• Work instructions:
Please return all of the data exactly as written.

[Opening Listed entries section]

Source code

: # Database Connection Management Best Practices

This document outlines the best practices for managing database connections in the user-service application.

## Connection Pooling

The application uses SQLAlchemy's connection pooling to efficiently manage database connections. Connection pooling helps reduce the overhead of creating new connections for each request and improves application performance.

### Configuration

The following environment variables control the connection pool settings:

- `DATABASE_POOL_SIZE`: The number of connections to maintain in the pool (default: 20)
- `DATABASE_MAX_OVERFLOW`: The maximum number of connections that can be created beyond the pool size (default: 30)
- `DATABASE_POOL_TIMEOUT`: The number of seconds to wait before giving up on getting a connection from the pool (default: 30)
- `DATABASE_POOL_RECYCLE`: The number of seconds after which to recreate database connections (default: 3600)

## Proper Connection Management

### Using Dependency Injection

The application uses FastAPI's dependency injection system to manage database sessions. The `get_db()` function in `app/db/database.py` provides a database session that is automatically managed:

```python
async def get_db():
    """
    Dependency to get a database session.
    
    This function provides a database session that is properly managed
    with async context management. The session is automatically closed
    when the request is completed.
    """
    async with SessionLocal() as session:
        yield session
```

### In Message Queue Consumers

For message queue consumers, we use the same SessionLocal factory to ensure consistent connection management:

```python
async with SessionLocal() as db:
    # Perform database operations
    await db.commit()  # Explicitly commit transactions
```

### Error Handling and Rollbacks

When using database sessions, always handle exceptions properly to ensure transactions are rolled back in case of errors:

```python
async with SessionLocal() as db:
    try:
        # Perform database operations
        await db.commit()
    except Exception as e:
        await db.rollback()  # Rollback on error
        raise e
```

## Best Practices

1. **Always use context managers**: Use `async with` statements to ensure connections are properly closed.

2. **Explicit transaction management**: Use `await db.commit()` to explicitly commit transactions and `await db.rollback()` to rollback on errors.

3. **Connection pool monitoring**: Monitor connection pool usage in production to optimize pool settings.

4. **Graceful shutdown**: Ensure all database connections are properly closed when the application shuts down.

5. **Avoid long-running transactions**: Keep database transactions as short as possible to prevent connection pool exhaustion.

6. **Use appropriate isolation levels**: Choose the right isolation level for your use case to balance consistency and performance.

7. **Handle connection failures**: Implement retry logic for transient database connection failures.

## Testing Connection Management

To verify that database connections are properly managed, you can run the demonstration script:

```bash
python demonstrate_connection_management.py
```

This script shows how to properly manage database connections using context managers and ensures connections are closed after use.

[Closing Listed entries section]

• Solution to this exercise:
Source code

: # Database Connection Management Best Practices

This document outlines the best practices for managing database connections in the user-service application.

## Connection Pooling

The application uses SQLAlchemy's connection pooling to efficiently manage database connections. Connection pooling helps reduce the overhead of creating new connections for each request and improves application performance.

### Configuration

The following environment variables control the connection pool settings:

- `DATABASE_POOL_SIZE`: The number of connections to maintain in the pool (default: 20)
- `DATABASE_MAX_OVERFLOW`: The maximum number of connections that can be created beyond the pool size (default: 30)
- `DATABASE_POOL_TIMEOUT`: The number of seconds to wait before giving up on getting a connection from the pool (default: 30)
- `DATABASE_POOL_RECYCLE`: The number of seconds after which to recreate database connections (default: 3600)

## Proper Connection Management

### Using Dependency Injection

The application uses FastAPI's dependency injection system to manage database sessions. The `get_db()` function in `app/db/database.py` provides a database session that is automatically managed:

```python
async def get_db():
    """
    Dependency to get a database session.
    
    This function provides a database session that is properly managed
    with async context management. The session is automatically closed
    when the request is completed.
    """
    async with SessionLocal() as session:
        yield session
```

### In Message Queue Consumers

For message queue consumers, we use the same SessionLocal factory to ensure consistent connection management:

```python
async with SessionLocal() as db:
    # Perform database operations
    await db.commit()  # Explicitly commit transactions
```

### Error Handling and Rollbacks

When using database sessions, always handle exceptions properly to ensure transactions are rolled back in case of errors:

```python
async with SessionLocal() as db:
    try:
        # Perform database operations
        await db.commit()
    except Exception as e:
        await db.rollback()  # Rollback on error
        raise e
```

## Best Practices

1. **Always use context managers**: Use `async with` statements to ensure connections are properly closed.

2. **Explicit transaction management**: Use `await db.commit()` to explicitly commit transactions and `await db.rollback()` to rollback on errors.

3. **Connection pool monitoring**: Monitor connection pool usage in production to optimize pool settings.

4. **Graceful shutdown**: Ensure all database connections are properly closed when the application shuts down.

5. **Avoid long-running transactions**: Keep database transactions as short as possible to prevent connection pool exhaustion.

6. **Use appropriate isolation levels**: Choose the right isolation level for your use case to balance consistency and performance.

7. **Handle connection failures**: Implement retry logic for transient database connection failures.

## Testing Connection Management

To verify that database connections are properly managed, you can run the demonstration script:

```bash
python demonstrate_connection_management.py
```

This script shows how to properly manage database connections using context managers and ensures connections are closed after use.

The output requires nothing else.